First, the backstory. Arrington’s open letter post to Scoble reads, in part:
What is the cost of this addiction? Well, I’ll put his family life aside, that’s his business. But his blog has clearly suffered. He now posts only a few times a week, sometimes sporadically writing multiple posts in a day but often skipping 3-4 days in between. A year ago, Robert wrote multiple posts, every day. I used to read his blog daily, now I visit once a week.
Scoble takes it in his stride, providing some good self-analysis of what he’s gained and lost by focusing his efforts away from his blog.
So, here’s my take.
When you use a third-party platform to build your brand, you always run the risk that the rug will be pulled out from under you. Don’t believe me, just ask those that had put the effort into building their network on Pownce.

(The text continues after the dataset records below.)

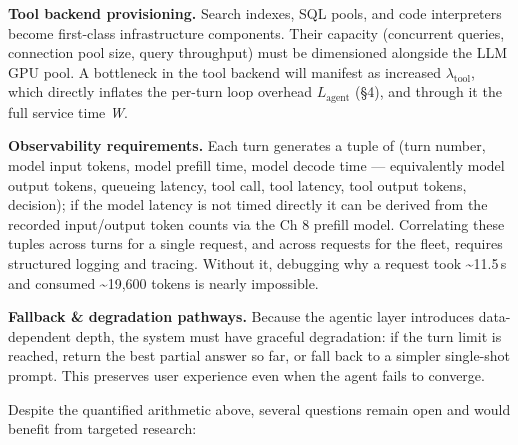 \textbf{Tool backend provisioning.} Search indexes, SQL pools, and code
interpreters become first-class infrastructure components. Their
capacity (concurrent queries, connection pool size, query throughput)
must be dimensioned alongside the LLM GPU pool. A bottleneck in the tool
backend will manifest as increased \(\lambda_\text{tool}\), which
directly inflates the per-turn loop overhead \(L_\text{agent}\) (§4),
and through it the full service time \emph{W}.

\textbf{Observability requirements.} Each turn generates a tuple of
(turn number, model input tokens, model prefill time, model decode time
--- equivalently model output tokens, queueing latency, tool call, tool
latency, tool output tokens, decision); if the model latency is not
timed directly it can be derived from the recorded input/output token
counts via the Ch 8 prefill model. Correlating these tuples across turns
for a single request, and across requests for the fleet, requires
structured logging and tracing. Without it, debugging why a request took
\textasciitilde11.5\,s and consumed \textasciitilde19,600 tokens is
nearly impossible.

\textbf{Fallback \& degradation pathways.} Because the agentic layer
introduces data-dependent depth, the system must have graceful
degradation: if the turn limit is reached, return the best partial
answer so far, or fall back to a simpler single-shot prompt. This
preserves user experience even when the agent fails to converge.

\label{what-we-still-dont-know}


Despite the quantified arithmetic above, several questions remain open
and would benefit from targeted research:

Marketing Pilgrim is owned by me, operated by me, hosted by me. The investments made into building our audience–currently close to 13,000 daily readers–will, in theory, always be realized. Compare this to my use of Twitter. I love using Twitter, I love the social interaction, the conversations, and the ability to better connect with folks, but I make very little “investment” in Twitter. I know some folks that have built their entire reputation around their Twitter/LinkedIn/Facebook community and I hope it’s always there for them.
However, aside from the obvious ramifications if any of these networks ever go the way of Pownce, we now have the “Scoble-dilemma”–sorry Robert. What is the Scoble-dilemma? When you’ve invested 2,000 hours into building your network elsewhere, you not only lose the momentum on your own blog, but how do you get that momentum back and how do you migrate your network to the next hot service?
What’s your take? Is it wise to invest so much time in building your social network, if it means sacrificing your blog’s momentum?